The insolvency of the two U.S. subsidiaries of German Pellets is the starkest sign of the challenging market situation, even though other factors may have contributed to these insolvencies. Other, mostly smaller, producers are also feeling the pressure from the current market situation, and we would not be surprised to see further consolidation in the market over the course of this year.

It’s not all doom and gloom. There is some light on the horizon with the conversion of Lynemouth Power Station in Great Britain (1.6 million metric tons per annum starting in 2019), which is now under way, and MGT Power (1.3 million metric tons per annum starting in 2019) reportedly being close to securing the required third-party financing. The announced conversion of the Langerlo power station in Belgium could bring additional demand of 1.7 million metric tons per year, but timelines for this project are unclear and demand is not likely to come into the market until the end of 2018.

Whilst these three projects would help to bring the market back into balance again and remove the existing overcapacity, it is our understanding that the majority of these volumes are already fully contracted out to established market leaders in the wood pellet sector, some of whom have further expansion plans, limiting the opportunities for smaller producers or independent project developers.

The only real game changer for the European market would be an unlocking of demand from the Dutch cofiring market, which is expected to add up to 3.2 million metric tons of demand per year. In the last SDE+ auction round, RWE and ENGIE were awarded subsidy contracts for their Amer 9 and Maasvlakte 4 plants, respectively. Whether they will actually implement their cofiring plans, however, depends on outstanding decisions regarding the general future of coal stations in the Netherlands.
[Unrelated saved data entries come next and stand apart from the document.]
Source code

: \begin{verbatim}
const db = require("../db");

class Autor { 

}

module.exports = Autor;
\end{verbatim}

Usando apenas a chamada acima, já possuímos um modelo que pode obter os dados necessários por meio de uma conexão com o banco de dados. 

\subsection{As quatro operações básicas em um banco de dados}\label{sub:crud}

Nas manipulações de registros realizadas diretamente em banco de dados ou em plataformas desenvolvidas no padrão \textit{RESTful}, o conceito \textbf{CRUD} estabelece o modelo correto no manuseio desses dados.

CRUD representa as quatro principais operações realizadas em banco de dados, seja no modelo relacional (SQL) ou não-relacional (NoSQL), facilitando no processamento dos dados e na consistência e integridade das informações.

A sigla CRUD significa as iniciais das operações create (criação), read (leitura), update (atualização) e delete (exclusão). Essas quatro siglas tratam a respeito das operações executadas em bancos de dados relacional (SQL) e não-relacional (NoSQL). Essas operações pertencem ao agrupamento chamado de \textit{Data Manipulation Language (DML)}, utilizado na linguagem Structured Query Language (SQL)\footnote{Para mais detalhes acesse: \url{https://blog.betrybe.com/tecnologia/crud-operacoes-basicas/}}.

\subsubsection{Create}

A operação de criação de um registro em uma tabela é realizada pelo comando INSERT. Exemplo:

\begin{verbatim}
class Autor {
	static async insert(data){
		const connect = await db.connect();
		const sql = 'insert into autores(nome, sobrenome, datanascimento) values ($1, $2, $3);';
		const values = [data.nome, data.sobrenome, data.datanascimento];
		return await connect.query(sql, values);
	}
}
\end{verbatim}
The Dutch government announced that they are considering plans to close all coal stations by 2020, with a decision on this topic expected before the next elections in March.

The big question for U.S. suppliers is if they will be successful in increasing their market share further or if producers from other regions will be able to compete more successfully. Project developers in Russia and Brazil have the advantage of good availability to sustainable biomass resources and attractive exchange rates that allow them to offer competitive price levels. It is yet to be seen if investors will be quick to capitalize on this advantage, or if the exchange rate and other business-related risks are perceived as too high, deterring any future investments. In this case, U.S. suppliers and project developers may still have a good chance to successfully establish themselves in this growing industry sector.